Within the data below, determine how many lines contain "exerciseAnswer" and supply only that figure.

*** Opening EXTRACTED ENTRIES ***

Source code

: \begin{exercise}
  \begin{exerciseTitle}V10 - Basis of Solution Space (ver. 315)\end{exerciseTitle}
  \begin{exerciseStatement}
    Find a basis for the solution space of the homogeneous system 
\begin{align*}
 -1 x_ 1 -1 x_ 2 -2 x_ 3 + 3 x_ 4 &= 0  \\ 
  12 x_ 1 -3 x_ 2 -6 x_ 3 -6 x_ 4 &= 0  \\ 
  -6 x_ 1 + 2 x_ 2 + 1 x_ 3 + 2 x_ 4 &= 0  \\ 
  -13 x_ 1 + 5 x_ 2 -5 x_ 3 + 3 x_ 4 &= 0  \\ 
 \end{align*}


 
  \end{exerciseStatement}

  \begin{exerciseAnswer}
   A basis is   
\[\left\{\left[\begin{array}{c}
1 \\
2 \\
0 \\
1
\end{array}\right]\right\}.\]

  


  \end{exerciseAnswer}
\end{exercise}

*** Closing EXTRACTED ENTRIES ***

## OUTPUT BELOW
2